Segment Start: Provided data

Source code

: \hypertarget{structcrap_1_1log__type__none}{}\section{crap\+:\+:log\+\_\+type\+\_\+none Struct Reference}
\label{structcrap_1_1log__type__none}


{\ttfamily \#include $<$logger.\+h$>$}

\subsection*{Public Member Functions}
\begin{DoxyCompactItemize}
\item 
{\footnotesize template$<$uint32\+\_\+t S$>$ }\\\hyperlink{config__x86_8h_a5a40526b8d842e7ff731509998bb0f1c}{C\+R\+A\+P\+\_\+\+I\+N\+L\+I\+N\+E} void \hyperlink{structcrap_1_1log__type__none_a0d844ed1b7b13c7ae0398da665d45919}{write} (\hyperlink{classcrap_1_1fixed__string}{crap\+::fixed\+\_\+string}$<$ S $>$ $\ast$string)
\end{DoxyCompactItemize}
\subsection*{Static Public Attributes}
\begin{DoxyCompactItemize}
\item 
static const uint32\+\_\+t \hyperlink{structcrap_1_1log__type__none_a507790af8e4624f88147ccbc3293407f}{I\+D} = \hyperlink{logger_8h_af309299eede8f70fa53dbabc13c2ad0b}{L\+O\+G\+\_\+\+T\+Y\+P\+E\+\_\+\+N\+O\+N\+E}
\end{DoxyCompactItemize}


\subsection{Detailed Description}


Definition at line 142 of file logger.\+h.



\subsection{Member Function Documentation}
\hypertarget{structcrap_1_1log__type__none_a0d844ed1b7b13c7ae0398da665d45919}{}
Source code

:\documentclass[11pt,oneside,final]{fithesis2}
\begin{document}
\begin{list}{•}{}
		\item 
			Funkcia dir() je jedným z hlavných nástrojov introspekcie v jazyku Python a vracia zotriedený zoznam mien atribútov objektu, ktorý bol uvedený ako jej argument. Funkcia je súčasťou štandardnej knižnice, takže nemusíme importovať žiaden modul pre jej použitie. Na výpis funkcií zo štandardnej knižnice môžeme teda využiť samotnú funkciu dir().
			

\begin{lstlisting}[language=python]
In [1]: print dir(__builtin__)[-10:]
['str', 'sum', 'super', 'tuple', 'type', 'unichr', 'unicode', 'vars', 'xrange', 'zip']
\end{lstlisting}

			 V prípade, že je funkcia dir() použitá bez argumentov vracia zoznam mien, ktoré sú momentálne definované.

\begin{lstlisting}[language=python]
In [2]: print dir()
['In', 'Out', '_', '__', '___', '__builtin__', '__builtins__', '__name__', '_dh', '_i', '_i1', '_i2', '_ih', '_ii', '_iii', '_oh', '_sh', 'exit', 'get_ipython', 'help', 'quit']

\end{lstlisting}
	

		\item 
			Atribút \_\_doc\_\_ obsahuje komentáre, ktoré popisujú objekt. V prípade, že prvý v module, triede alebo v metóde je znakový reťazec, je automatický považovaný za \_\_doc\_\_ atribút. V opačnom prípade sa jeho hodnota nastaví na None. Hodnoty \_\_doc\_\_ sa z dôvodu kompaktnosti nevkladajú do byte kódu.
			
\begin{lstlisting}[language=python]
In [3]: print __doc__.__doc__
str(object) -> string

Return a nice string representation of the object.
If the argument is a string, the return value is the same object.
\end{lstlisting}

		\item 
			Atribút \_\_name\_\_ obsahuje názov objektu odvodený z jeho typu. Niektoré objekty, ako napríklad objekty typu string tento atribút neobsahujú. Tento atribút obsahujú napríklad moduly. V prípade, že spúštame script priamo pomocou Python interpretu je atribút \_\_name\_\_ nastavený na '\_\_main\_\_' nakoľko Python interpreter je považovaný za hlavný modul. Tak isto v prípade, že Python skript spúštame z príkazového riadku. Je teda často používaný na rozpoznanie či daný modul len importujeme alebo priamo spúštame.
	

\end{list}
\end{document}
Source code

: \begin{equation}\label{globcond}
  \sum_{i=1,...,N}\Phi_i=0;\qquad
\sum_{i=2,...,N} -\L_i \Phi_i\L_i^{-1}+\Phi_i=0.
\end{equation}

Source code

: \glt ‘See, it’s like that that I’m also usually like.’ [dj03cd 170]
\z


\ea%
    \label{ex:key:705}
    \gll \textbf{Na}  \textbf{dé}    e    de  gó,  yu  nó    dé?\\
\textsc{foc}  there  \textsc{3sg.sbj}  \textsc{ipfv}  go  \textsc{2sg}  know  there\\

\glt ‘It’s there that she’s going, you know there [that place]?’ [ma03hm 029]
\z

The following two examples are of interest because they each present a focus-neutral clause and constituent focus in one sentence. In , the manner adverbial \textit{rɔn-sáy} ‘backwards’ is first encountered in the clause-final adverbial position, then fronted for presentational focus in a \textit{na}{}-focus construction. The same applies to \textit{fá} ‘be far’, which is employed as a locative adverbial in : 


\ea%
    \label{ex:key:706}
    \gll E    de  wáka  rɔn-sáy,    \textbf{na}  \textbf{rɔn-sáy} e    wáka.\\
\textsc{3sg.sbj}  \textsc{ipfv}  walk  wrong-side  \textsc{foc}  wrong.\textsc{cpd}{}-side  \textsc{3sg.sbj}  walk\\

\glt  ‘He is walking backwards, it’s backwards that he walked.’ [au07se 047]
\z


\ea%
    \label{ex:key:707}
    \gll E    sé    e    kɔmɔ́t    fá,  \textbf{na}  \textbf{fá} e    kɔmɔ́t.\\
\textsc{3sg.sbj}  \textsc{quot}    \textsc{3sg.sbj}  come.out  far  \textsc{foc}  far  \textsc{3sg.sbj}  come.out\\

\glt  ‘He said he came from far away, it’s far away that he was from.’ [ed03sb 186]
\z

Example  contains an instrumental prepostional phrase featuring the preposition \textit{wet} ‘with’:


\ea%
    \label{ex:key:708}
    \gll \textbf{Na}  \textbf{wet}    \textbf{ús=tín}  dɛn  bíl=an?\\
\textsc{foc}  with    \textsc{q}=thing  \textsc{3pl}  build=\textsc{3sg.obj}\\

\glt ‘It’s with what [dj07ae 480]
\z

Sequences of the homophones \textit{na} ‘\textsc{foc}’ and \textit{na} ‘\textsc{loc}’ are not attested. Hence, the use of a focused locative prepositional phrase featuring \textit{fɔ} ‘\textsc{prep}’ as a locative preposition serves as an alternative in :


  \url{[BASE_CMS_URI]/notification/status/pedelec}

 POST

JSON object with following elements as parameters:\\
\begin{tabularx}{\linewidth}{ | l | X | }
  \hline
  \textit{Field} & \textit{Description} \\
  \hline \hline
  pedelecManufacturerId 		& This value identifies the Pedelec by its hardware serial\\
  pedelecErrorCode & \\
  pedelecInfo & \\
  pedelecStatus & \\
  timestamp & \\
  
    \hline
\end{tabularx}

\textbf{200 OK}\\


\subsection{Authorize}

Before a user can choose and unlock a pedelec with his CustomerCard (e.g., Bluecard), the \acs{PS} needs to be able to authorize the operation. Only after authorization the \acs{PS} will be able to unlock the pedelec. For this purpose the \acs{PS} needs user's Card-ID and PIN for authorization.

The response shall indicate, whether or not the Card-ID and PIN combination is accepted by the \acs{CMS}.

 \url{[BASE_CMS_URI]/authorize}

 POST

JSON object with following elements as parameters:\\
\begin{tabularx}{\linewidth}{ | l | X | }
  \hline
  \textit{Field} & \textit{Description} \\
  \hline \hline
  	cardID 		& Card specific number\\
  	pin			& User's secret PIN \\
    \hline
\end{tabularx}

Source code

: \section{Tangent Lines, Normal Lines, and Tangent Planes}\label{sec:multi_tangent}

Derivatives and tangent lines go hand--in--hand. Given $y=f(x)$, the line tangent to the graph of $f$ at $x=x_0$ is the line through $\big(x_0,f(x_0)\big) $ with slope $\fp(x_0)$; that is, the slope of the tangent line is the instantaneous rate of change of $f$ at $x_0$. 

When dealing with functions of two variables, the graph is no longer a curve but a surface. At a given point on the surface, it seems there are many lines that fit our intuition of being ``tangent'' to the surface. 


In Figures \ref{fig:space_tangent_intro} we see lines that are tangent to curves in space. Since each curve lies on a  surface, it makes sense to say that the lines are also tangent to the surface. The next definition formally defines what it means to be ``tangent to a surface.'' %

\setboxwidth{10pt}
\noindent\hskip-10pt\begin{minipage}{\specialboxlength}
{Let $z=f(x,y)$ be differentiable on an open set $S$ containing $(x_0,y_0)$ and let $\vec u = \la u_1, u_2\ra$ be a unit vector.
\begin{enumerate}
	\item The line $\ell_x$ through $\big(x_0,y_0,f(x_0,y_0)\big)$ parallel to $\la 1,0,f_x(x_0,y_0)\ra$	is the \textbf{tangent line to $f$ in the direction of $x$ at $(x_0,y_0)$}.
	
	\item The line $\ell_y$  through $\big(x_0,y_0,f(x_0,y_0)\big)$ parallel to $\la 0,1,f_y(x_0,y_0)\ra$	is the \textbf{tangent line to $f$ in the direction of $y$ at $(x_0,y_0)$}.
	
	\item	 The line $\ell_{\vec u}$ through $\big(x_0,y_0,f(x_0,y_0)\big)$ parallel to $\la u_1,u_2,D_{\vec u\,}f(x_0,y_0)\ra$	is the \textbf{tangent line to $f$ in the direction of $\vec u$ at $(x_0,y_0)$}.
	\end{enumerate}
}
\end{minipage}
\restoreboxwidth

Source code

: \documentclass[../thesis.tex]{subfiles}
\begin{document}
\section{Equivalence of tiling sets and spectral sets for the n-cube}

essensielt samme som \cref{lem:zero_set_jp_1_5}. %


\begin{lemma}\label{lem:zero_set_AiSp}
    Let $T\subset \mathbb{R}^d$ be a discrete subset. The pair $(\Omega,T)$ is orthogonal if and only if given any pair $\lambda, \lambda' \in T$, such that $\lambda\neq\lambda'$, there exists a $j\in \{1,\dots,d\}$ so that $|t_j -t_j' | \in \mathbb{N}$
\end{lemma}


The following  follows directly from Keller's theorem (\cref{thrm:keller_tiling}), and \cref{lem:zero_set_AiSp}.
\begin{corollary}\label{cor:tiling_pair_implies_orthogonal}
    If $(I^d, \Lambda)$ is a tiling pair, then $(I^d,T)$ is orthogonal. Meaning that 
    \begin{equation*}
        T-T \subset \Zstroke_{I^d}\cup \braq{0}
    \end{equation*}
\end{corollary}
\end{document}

Segment End: Provided data

# Task
A complete answer gives every line of the records holding "string".

# Exercise output
{\footnotesize template$<$uint32\+\_\+t S$>$ }\\\hyperlink{config__x86_8h_a5a40526b8d842e7ff731509998bb0f1c}{C\+R\+A\+P\+\_\+\+I\+N\+L\+I\+N\+E} void \hyperlink{structcrap_1_1log__type__none_a0d844ed1b7b13c7ae0398da665d45919}{write} (\hyperlink{classcrap_1_1fixed__string}{crap\+::fixed\+\_\+string}$<$ S $>$ $\ast$string)
str(object) -> string
Return a nice string representation of the object.
If the argument is a string, the return value is the same object.
			Atribút \_\_name\_\_ obsahuje názov objektu odvodený z jeho typu. Niektoré objekty, ako napríklad objekty typu string tento atribút neobsahujú. Tento atribút obsahujú napríklad moduly. V prípade, že spúštame script priamo pomocou Python interpretu je atribút \_\_name\_\_ nastavený na '\_\_main\_\_' nakoľko Python interpreter je považovaný za hlavný modul. Tak isto v prípade, že Python skript spúštame z príkazového riadku. Je teda často používaný na rozpoznanie či daný modul len importujeme alebo priamo spúštame.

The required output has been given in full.